ACTIVITY = Please write out exactly the lines of the data below from the line holding "pi[13,5] = inv_logit(l4_0+l4_1);" through the line holding "pi[14,9] = inv_logit(l1_0+l4_0);", and leave out the rest.

SUPPLIED RECORDS =

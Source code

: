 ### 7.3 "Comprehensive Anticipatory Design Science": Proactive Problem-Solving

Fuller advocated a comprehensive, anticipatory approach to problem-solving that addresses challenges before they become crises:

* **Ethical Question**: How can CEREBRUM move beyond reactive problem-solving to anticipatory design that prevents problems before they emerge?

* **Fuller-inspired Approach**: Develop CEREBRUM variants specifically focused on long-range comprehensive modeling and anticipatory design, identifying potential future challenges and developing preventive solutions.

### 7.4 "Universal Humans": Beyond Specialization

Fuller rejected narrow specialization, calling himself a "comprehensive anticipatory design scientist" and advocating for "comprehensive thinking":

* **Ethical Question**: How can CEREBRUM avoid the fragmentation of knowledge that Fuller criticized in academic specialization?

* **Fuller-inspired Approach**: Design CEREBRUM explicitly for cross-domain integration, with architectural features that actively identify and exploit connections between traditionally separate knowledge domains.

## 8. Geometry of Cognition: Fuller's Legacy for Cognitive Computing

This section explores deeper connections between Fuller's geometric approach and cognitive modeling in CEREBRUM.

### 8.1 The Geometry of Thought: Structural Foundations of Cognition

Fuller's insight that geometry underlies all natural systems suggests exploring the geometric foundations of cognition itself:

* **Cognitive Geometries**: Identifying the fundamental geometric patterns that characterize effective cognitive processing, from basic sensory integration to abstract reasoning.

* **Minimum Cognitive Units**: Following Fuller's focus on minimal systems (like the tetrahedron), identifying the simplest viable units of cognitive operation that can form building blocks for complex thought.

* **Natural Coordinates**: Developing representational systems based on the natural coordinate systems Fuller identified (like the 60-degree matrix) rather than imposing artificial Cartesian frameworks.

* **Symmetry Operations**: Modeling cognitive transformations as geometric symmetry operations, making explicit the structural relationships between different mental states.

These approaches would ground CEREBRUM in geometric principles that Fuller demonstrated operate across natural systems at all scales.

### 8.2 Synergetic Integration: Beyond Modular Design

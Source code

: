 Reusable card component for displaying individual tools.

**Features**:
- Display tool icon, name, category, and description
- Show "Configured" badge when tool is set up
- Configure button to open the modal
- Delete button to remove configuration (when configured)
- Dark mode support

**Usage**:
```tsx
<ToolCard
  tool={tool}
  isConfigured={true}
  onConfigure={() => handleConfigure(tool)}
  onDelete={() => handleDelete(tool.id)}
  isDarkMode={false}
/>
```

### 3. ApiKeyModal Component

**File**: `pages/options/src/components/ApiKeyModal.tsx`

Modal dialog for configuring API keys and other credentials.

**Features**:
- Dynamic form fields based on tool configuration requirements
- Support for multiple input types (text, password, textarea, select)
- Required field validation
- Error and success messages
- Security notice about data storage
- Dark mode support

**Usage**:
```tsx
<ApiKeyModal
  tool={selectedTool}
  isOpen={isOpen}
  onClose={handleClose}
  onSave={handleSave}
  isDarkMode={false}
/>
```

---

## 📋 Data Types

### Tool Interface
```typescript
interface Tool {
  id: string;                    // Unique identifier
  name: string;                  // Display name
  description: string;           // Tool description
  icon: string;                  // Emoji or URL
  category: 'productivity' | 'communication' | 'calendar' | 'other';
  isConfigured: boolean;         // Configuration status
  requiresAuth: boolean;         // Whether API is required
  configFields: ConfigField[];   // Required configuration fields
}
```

...

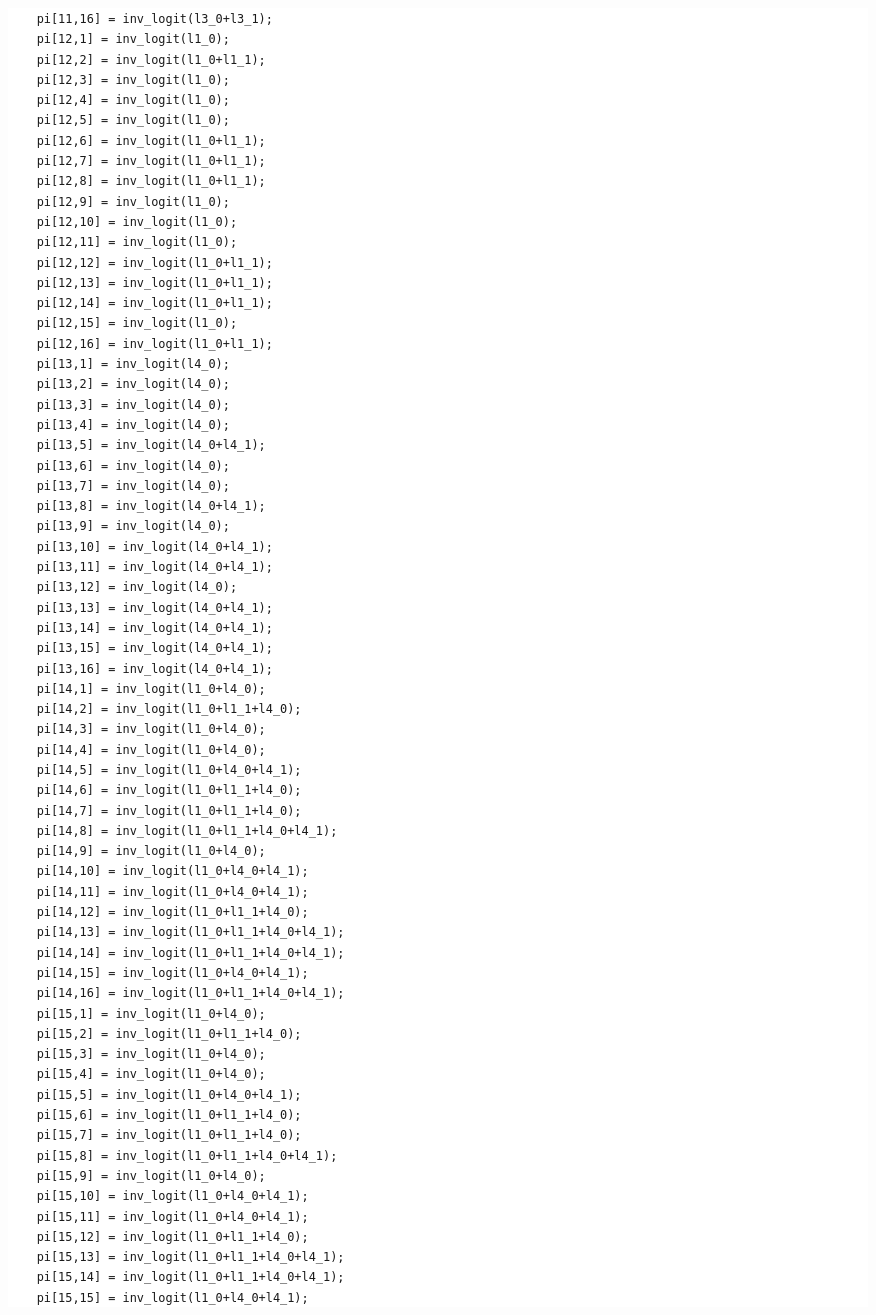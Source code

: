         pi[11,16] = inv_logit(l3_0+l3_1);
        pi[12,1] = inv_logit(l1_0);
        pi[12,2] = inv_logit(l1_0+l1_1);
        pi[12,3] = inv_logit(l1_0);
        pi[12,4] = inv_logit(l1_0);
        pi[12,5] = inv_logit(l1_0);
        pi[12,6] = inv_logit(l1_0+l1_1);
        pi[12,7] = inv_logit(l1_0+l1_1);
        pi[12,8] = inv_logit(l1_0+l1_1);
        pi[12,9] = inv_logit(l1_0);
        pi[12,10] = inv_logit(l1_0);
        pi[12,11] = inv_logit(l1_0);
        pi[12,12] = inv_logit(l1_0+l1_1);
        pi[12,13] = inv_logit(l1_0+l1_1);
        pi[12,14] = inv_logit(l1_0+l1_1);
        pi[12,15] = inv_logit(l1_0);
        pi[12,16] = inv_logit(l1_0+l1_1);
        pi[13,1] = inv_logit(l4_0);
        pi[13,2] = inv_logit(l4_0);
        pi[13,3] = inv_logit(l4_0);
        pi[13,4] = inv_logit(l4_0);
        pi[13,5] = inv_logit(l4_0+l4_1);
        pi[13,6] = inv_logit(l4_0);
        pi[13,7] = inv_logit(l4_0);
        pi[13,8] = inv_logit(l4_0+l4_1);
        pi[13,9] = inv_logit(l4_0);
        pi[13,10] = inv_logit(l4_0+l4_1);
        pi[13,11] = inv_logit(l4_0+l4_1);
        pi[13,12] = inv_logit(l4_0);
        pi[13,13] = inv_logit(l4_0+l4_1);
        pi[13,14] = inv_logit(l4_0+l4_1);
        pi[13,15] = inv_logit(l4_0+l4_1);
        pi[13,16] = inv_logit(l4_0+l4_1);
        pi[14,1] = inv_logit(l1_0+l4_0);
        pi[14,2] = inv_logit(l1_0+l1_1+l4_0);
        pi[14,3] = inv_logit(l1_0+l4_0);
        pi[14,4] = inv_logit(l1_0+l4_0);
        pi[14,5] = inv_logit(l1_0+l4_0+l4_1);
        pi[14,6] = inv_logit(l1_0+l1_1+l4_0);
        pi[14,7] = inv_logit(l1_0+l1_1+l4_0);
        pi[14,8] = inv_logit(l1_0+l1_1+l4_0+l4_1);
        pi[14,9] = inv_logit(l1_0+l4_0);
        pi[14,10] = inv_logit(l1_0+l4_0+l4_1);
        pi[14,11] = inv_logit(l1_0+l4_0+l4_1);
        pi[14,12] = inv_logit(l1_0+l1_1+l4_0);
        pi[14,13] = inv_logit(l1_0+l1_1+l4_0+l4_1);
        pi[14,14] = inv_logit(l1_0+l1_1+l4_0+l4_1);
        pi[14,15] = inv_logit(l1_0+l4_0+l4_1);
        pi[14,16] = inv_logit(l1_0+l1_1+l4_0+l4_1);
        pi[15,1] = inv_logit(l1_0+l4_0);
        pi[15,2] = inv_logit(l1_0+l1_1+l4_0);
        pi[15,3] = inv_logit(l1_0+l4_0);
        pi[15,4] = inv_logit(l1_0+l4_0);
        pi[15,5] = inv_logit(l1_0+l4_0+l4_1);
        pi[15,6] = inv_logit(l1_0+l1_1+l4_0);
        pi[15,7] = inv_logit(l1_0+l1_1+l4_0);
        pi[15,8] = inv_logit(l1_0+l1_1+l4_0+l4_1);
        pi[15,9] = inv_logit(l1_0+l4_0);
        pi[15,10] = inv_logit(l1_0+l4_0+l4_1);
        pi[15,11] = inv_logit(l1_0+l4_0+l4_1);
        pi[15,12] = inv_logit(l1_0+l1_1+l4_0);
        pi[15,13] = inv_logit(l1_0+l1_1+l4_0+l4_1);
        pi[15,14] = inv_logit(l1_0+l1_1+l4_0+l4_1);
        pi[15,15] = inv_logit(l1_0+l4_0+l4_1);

--

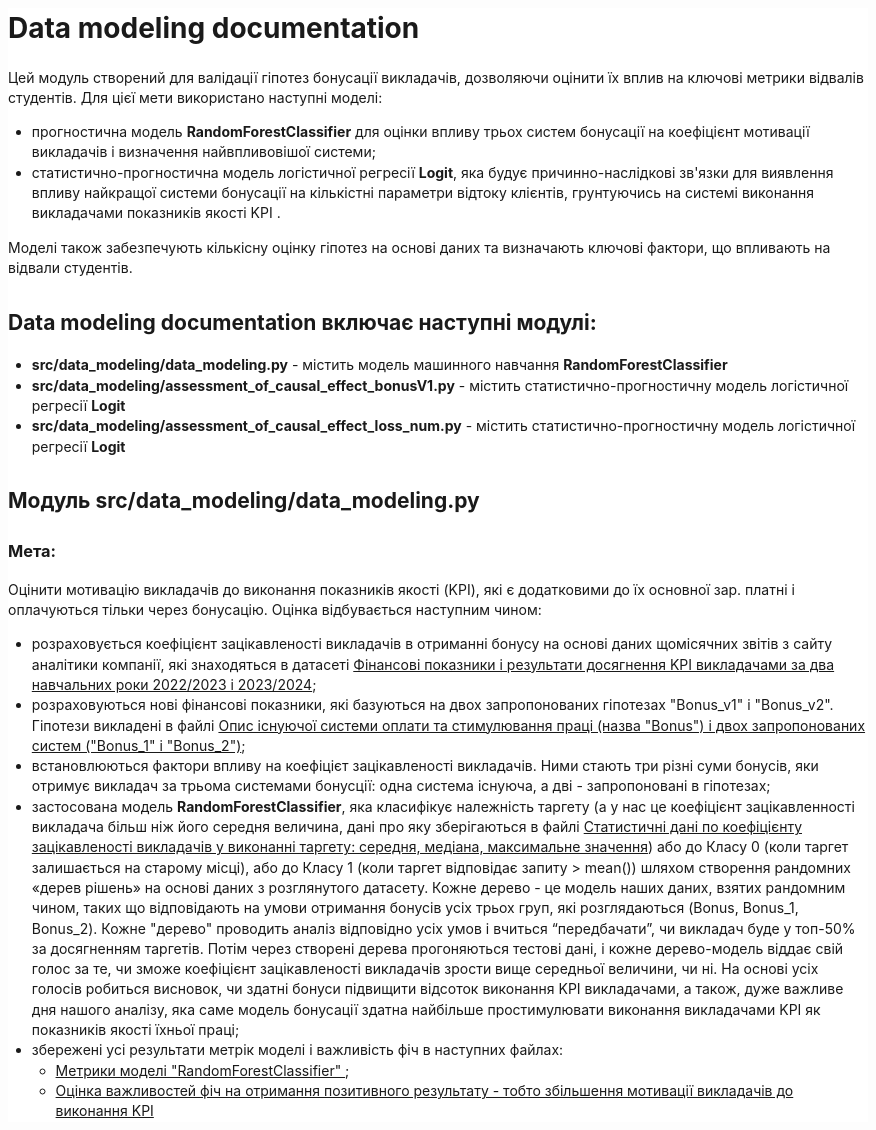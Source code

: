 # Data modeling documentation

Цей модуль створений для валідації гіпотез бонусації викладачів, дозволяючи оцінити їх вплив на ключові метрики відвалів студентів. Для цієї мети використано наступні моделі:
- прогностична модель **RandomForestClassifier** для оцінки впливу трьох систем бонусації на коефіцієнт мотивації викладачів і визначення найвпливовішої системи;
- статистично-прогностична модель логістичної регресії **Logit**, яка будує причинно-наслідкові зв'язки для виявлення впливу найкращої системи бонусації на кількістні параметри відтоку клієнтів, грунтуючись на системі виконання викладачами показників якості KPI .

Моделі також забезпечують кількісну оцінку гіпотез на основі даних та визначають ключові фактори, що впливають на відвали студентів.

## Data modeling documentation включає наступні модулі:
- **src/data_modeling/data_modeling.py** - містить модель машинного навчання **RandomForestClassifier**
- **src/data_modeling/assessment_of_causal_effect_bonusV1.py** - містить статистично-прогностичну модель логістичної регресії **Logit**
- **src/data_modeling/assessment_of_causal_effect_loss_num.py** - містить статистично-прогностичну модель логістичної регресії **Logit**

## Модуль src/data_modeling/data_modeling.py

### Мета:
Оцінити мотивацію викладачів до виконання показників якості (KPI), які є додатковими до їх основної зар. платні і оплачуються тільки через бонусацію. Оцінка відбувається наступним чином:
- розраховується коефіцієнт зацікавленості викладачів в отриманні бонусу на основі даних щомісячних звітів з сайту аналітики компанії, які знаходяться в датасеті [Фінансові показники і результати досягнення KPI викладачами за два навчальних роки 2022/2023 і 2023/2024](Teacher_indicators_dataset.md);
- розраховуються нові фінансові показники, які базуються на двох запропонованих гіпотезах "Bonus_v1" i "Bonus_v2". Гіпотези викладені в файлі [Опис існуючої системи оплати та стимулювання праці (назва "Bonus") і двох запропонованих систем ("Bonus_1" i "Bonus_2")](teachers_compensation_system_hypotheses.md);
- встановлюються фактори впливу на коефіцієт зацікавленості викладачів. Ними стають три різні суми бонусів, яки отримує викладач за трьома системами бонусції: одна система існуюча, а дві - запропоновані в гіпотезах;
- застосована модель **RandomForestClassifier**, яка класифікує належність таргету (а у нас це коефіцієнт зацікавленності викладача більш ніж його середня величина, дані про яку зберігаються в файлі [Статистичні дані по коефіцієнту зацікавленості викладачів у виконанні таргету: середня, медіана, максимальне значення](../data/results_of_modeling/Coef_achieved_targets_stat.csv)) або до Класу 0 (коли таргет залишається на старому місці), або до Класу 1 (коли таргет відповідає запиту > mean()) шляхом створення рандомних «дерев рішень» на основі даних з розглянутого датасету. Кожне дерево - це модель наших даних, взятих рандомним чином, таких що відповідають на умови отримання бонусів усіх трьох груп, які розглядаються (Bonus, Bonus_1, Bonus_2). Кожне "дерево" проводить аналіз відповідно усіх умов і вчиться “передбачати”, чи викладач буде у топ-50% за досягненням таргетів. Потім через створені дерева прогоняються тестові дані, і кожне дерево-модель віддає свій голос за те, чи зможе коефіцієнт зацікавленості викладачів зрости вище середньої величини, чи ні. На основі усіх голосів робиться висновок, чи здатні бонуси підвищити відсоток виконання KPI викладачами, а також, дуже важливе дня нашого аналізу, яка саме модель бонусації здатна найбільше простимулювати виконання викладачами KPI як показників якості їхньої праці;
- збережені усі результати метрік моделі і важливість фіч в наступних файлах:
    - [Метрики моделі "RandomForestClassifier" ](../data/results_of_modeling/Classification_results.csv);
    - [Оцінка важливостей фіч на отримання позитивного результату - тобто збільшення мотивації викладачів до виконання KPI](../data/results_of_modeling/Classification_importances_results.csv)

OUTPUT OF THE TASK =
        pi[13,5] = inv_logit(l4_0+l4_1);
        pi[13,6] = inv_logit(l4_0);
        pi[13,7] = inv_logit(l4_0);
        pi[13,8] = inv_logit(l4_0+l4_1);
        pi[13,9] = inv_logit(l4_0);
        pi[13,10] = inv_logit(l4_0+l4_1);
        pi[13,11] = inv_logit(l4_0+l4_1);
        pi[13,12] = inv_logit(l4_0);
        pi[13,13] = inv_logit(l4_0+l4_1);
        pi[13,14] = inv_logit(l4_0+l4_1);
        pi[13,15] = inv_logit(l4_0+l4_1);
        pi[13,16] = inv_logit(l4_0+l4_1);
        pi[14,1] = inv_logit(l1_0+l4_0);
        pi[14,2] = inv_logit(l1_0+l1_1+l4_0);
        pi[14,3] = inv_logit(l1_0+l4_0);
        pi[14,4] = inv_logit(l1_0+l4_0);
        pi[14,5] = inv_logit(l1_0+l4_0+l4_1);
        pi[14,6] = inv_logit(l1_0+l1_1+l4_0);
        pi[14,7] = inv_logit(l1_0+l1_1+l4_0);
        pi[14,8] = inv_logit(l1_0+l1_1+l4_0+l4_1);
        pi[14,9] = inv_logit(l1_0+l4_0);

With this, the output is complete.